*Data records*:

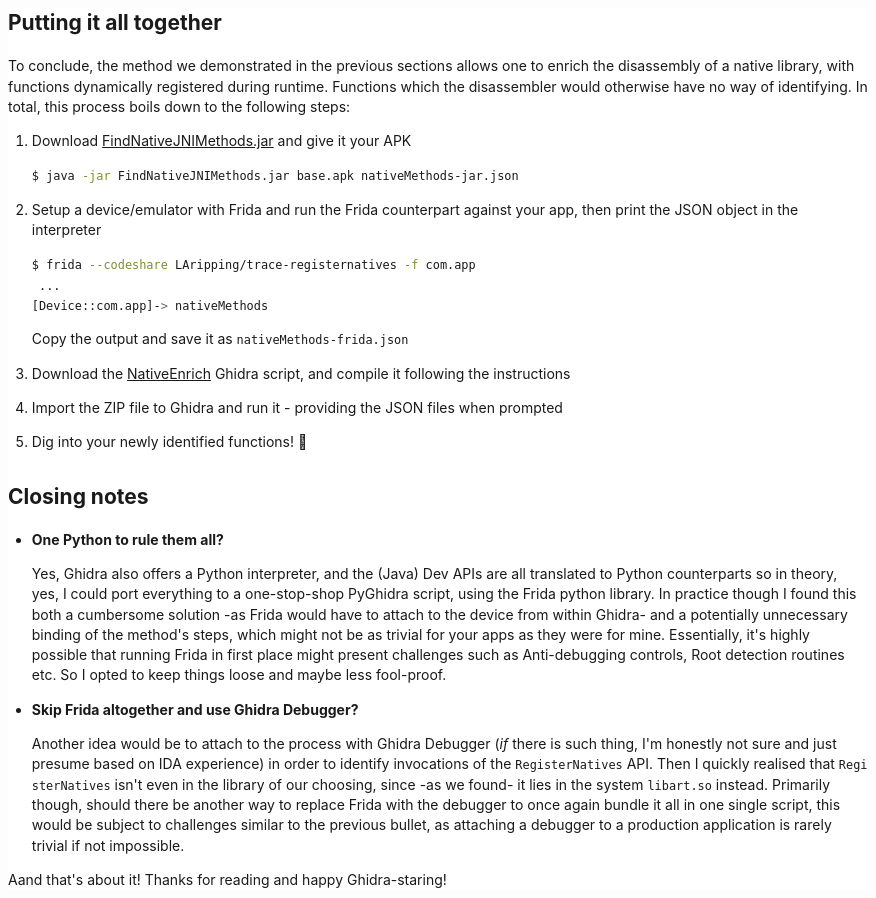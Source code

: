 



## Putting it all together

To conclude, the method we demonstrated in the previous sections allows one to enrich the disassembly of a native library, with functions dynamically registered during runtime. Functions which the disassembler would otherwise have no way of identifying. In total, this process boils down to the following steps: 

1. Download [FindNativeJNIMethods.jar](https://github.com/Ayrx/FindNativeJNIMethods/releases/download/0.4/FindNativeJNIMethods.jar) and give it your APK

   ```bash
   $ java -jar FindNativeJNIMethods.jar base.apk nativeMethods-jar.json
   ```

2. Setup a device/emulator with Frida and run the Frida counterpart against your app, then print the JSON object in the interpreter

   ```bash
   $ frida --codeshare LAripping/trace-registernatives -f com.app
    ...
   [Device::com.app]-> nativeMethods
   ```

   Copy the output and save it as `nativeMethods-frida.json` 

3. Download the [NativeEnrich](https://github.com/laripping/NativeEnrich) Ghidra script, and compile it following the instructions

4. Import the ZIP file to Ghidra and run it - providing the JSON files when prompted

5. Dig into your newly identified functions! :hammer:



## Closing notes

* **One Python to rule them all?**

  Yes, Ghidra also offers a Python interpreter, and the (Java) Dev APIs are all translated to Python counterparts so in theory, yes, I could port everything to a one-stop-shop PyGhidra script, using the Frida python library. In practice though I found this both a cumbersome solution -as Frida would have to attach to the device from within Ghidra- and a potentially unnecessary binding of the method's steps, which might not be as trivial for your apps as they were for mine. Essentially, it's highly possible that running Frida in first place might present challenges such as Anti-debugging controls, Root detection routines etc. So I opted to keep things loose and maybe less fool-proof.       

* **Skip Frida altogether and use Ghidra Debugger?** 

  Another idea would be to attach to the process with Ghidra Debugger (*if* there is such thing, I'm honestly not sure and just presume based on IDA experience) in order to identify invocations of the `RegisterNatives` API. Then I quickly realised that `RegisterNatives` isn't even in the library of our choosing, since -as we found- it lies in the system `libart.so` instead. Primarily though, should there be another way to replace Frida with the debugger to once again bundle it all in one single script, this would be subject to challenges similar to the previous bullet, as attaching a debugger to a production application is rarely trivial if not impossible.



Aand that's about it! Thanks for reading and happy Ghidra-staring!  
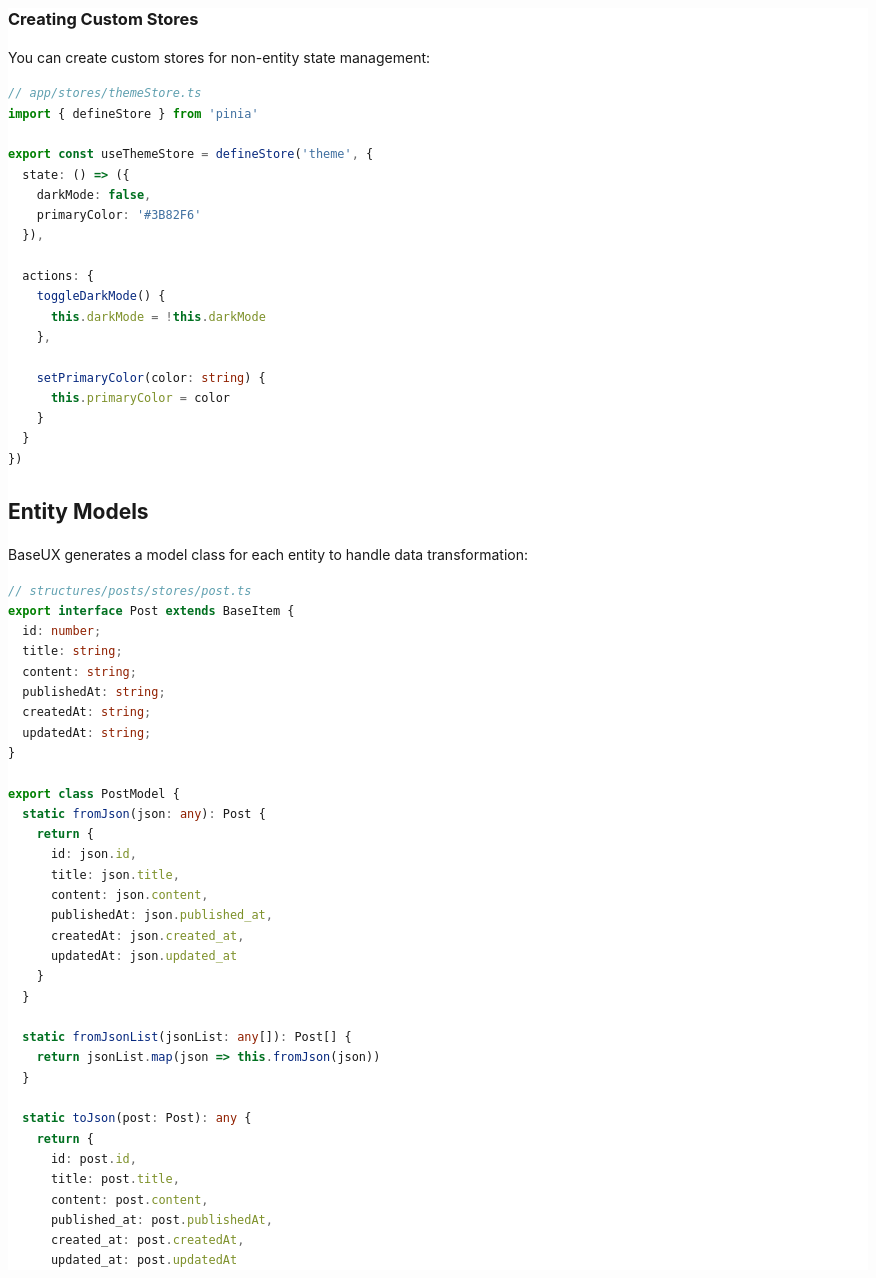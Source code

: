 ### Creating Custom Stores

You can create custom stores for non-entity state management:

```typescript
// app/stores/themeStore.ts
import { defineStore } from 'pinia'

export const useThemeStore = defineStore('theme', {
  state: () => ({
    darkMode: false,
    primaryColor: '#3B82F6'
  }),
  
  actions: {
    toggleDarkMode() {
      this.darkMode = !this.darkMode
    },
    
    setPrimaryColor(color: string) {
      this.primaryColor = color
    }
  }
})
```

## Entity Models

BaseUX generates a model class for each entity to handle data transformation:

```typescript
// structures/posts/stores/post.ts
export interface Post extends BaseItem {
  id: number;
  title: string;
  content: string;
  publishedAt: string;
  createdAt: string;
  updatedAt: string;
}

export class PostModel {
  static fromJson(json: any): Post {
    return {
      id: json.id,
      title: json.title,
      content: json.content,
      publishedAt: json.published_at,
      createdAt: json.created_at,
      updatedAt: json.updated_at
    }
  }
  
  static fromJsonList(jsonList: any[]): Post[] {
    return jsonList.map(json => this.fromJson(json))
  }
  
  static toJson(post: Post): any {
    return {
      id: post.id,
      title: post.title,
      content: post.content,
      published_at: post.publishedAt,
      created_at: post.createdAt,
      updated_at: post.updatedAt
```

*What you have to do*:
Pull out every line in the material above where "string" occurs.

*Expected answer*:
    setPrimaryColor(color: string) {
  title: string;
  content: string;
  publishedAt: string;
  createdAt: string;
  updatedAt: string;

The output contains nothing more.